Could you reproduce the entries exactly, omitting every picture?

---- SOURCE RECORDS

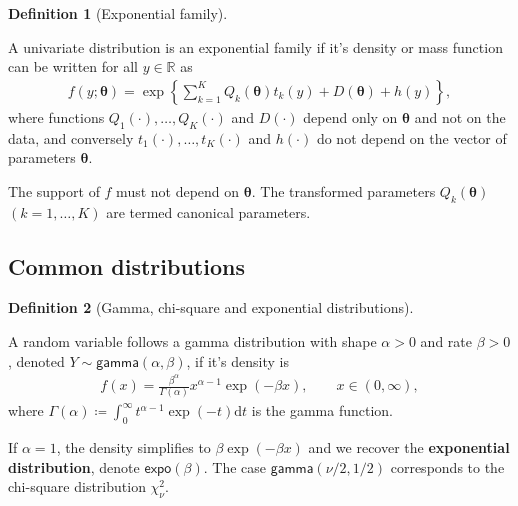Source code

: \documentclass[
  11pt,
  letterpaper,
]{scrbook}
\theoremstyle{definition}
\theoremstyle{plain}
\theoremstyle{plain}
\theoremstyle{definition}
\theoremstyle{definition}
\newtheorem{definition}{Definition}[chapter]
\theoremstyle{remark}
\begin{document}
\begin{definition}[Exponential
family]\protect\hypertarget{def-exponential-family}{}\label{def-exponential-family}

A univariate distribution is an exponential family if it's density or
mass function can be written for all \(y \in \mathbb{R}\) as
\begin{align*}
f(y; \boldsymbol{\theta}) = \exp\left\{ \sum_{k=1}^K Q_k(\boldsymbol{\theta}) t_k(y) + D(\boldsymbol{\theta}) + h(y)\right\}, 
\end{align*} where functions \(Q_1(\cdot), \ldots, Q_K(\cdot)\) and
\(D(\cdot)\) depend only on \(\boldsymbol{\theta}\) and not on the data,
and conversely \(t_1(\cdot), \ldots, t_K(\cdot)\) and \(h(\cdot)\) do
not depend on the vector of parameters \(\boldsymbol{\theta}\).

The support of \(f\) must not depend on \(\boldsymbol{\theta}\). The
transformed parameters \(Q_k(\boldsymbol{\theta})\) \((k=1, \ldots, K)\)
are termed canonical parameters.

\end{definition}

\subsection{Common distributions}\label{common-distributions}

\begin{definition}[Gamma, chi-square and exponential
distributions]\protect\hypertarget{def-gamma}{}\label{def-gamma}

A random variable follows a gamma distribution with shape \(\alpha>0\)
and rate \(\beta>0\), denoted \(Y \sim \mathsf{gamma}(\alpha, \beta)\),
if it's density is \begin{align*}
f(x) = \frac{\beta^\alpha}{\Gamma(\alpha)}x^{\alpha-1}\exp(-\beta x), \qquad x \in (0, \infty),
\end{align*} where
\(\Gamma(\alpha)\coloneqq\int_0^\infty t^{\alpha-1}\exp(-t)\mathrm{d} t\)
is the gamma function.

If \(\alpha=1\), the density simplifies to \(\beta \exp(-\beta x)\) and
we recover the \textbf{exponential distribution}, denote
\(\mathsf{expo}(\beta)\). The case \(\mathsf{gamma}(\nu/2, 1/2)\)
corresponds to the chi-square distribution \(\chi^2_\nu\).

\end{definition}
\end{document}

--------

** ANSWER FOR THE TASK **
Source code

: \documentclass[
  11pt,
  letterpaper,
]{scrbook}
\theoremstyle{definition}
\theoremstyle{plain}
\theoremstyle{plain}
\theoremstyle{definition}
\theoremstyle{definition}
\newtheorem{definition}{Definition}[chapter]
\theoremstyle{remark}
\begin{document}
\begin{definition}[Exponential
family]\protect\hypertarget{def-exponential-family}{}\label{def-exponential-family}

A univariate distribution is an exponential family if it's density or
mass function can be written for all \(y \in \mathbb{R}\) as
\begin{align*}
f(y; \boldsymbol{\theta}) = \exp\left\{ \sum_{k=1}^K Q_k(\boldsymbol{\theta}) t_k(y) + D(\boldsymbol{\theta}) + h(y)\right\}, 
\end{align*} where functions \(Q_1(\cdot), \ldots, Q_K(\cdot)\) and
\(D(\cdot)\) depend only on \(\boldsymbol{\theta}\) and not on the data,
and conversely \(t_1(\cdot), \ldots, t_K(\cdot)\) and \(h(\cdot)\) do
not depend on the vector of parameters \(\boldsymbol{\theta}\).

The support of \(f\) must not depend on \(\boldsymbol{\theta}\). The
transformed parameters \(Q_k(\boldsymbol{\theta})\) \((k=1, \ldots, K)\)
are termed canonical parameters.

\end{definition}

\subsection{Common distributions}\label{common-distributions}

\begin{definition}[Gamma, chi-square and exponential
distributions]\protect\hypertarget{def-gamma}{}\label{def-gamma}

A random variable follows a gamma distribution with shape \(\alpha>0\)
and rate \(\beta>0\), denoted \(Y \sim \mathsf{gamma}(\alpha, \beta)\),
if it's density is \begin{align*}
f(x) = \frac{\beta^\alpha}{\Gamma(\alpha)}x^{\alpha-1}\exp(-\beta x), \qquad x \in (0, \infty),
\end{align*} where
\(\Gamma(\alpha)\coloneqq\int_0^\infty t^{\alpha-1}\exp(-t)\mathrm{d} t\)
is the gamma function.

If \(\alpha=1\), the density simplifies to \(\beta \exp(-\beta x)\) and
we recover the \textbf{exponential distribution}, denote
\(\mathsf{expo}(\beta)\). The case \(\mathsf{gamma}(\nu/2, 1/2)\)
corresponds to the chi-square distribution \(\chi^2_\nu\).

\end{definition}
\end{document}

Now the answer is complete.